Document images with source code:
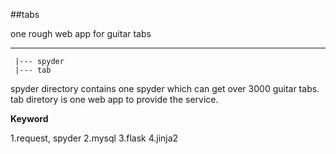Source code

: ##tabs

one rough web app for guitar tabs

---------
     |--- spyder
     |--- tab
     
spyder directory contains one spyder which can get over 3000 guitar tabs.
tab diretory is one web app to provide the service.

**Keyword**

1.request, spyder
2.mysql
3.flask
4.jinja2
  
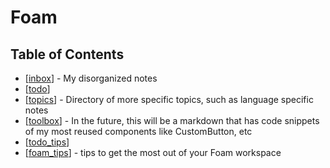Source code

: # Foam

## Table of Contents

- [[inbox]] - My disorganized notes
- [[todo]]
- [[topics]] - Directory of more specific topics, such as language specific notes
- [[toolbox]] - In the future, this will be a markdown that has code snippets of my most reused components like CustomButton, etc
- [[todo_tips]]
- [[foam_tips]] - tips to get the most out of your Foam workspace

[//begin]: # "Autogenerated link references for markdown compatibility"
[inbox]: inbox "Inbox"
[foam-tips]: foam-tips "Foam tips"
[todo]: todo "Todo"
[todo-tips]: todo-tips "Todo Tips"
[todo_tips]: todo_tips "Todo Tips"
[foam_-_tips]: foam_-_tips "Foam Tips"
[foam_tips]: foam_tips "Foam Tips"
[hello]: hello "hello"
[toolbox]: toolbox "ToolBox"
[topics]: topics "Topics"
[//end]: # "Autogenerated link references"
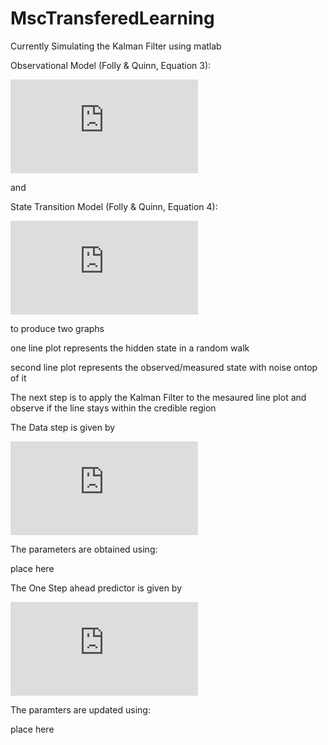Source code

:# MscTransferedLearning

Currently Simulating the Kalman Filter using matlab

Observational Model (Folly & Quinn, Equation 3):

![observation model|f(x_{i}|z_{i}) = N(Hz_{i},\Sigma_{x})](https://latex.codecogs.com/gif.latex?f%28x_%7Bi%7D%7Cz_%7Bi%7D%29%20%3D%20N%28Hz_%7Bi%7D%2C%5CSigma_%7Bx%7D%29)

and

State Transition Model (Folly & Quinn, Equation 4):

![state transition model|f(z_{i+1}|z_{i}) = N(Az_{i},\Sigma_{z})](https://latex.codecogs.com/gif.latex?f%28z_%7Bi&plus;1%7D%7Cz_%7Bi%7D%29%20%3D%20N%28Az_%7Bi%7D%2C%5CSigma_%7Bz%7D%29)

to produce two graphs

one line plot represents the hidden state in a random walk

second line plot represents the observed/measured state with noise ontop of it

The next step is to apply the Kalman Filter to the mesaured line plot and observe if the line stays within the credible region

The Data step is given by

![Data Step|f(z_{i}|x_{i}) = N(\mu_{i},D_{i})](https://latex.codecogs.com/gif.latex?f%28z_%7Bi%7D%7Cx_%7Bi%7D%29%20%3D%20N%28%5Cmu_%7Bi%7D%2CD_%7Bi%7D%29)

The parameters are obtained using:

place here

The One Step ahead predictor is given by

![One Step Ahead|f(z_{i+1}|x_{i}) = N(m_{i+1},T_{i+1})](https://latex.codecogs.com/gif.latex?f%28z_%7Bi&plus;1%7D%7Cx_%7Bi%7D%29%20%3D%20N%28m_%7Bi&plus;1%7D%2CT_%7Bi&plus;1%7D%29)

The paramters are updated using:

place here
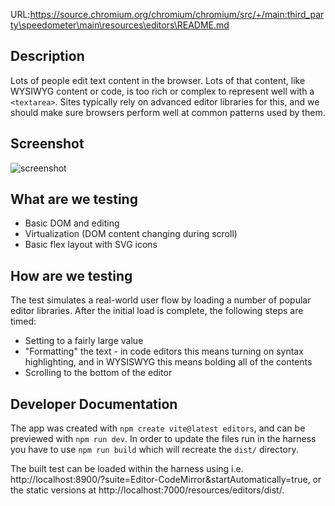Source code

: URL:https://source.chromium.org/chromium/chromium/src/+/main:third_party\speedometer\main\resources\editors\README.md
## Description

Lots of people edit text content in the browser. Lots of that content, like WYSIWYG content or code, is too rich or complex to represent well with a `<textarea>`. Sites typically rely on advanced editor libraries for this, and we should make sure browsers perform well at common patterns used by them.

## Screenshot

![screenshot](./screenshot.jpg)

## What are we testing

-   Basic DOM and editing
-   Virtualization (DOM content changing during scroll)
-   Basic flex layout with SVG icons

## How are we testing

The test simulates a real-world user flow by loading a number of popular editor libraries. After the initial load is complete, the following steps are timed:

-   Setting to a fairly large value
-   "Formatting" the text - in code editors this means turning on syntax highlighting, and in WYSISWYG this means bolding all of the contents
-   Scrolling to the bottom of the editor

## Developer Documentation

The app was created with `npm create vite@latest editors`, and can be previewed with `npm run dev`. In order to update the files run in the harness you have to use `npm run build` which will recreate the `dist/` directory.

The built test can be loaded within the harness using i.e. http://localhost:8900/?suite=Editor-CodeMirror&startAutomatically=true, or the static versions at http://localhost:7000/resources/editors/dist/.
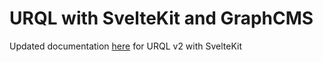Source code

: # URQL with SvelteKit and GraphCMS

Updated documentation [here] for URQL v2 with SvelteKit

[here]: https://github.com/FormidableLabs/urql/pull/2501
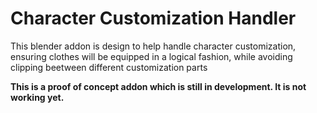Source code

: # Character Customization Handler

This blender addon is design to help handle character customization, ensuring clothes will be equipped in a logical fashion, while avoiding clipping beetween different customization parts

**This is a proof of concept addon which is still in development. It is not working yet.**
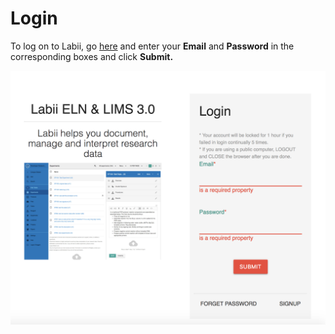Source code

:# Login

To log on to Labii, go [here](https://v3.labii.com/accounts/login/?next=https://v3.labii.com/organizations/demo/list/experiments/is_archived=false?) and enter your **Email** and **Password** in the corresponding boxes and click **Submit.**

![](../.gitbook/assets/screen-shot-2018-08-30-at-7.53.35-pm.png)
==
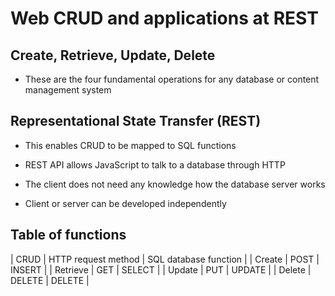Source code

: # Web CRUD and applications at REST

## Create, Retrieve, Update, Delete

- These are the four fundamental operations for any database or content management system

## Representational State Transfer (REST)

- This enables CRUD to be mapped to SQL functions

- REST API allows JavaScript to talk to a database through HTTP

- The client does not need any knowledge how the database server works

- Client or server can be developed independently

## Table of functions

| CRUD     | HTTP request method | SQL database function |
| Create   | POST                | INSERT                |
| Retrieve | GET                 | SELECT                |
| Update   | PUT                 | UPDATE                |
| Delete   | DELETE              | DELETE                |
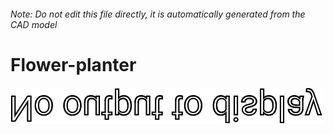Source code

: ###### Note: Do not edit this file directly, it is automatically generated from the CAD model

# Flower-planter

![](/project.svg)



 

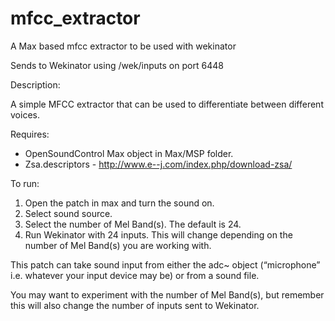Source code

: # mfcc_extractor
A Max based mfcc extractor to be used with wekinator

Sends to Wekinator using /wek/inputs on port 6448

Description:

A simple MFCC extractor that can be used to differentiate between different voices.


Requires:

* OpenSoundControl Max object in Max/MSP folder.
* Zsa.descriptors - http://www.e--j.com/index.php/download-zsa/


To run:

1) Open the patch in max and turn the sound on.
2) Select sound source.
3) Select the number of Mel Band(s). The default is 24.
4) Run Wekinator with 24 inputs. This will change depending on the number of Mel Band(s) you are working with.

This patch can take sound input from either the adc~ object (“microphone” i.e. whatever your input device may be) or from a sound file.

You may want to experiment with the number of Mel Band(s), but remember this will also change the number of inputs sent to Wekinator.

DIRECTIONS
Go through the records above and, whenever a line includes the word "change", copy it.

SOLVED EXERCISE
4) Run Wekinator with 24 inputs. This will change depending on the number of Mel Band(s) you are working with.
You may want to experiment with the number of Mel Band(s), but remember this will also change the number of inputs sent to Wekinator.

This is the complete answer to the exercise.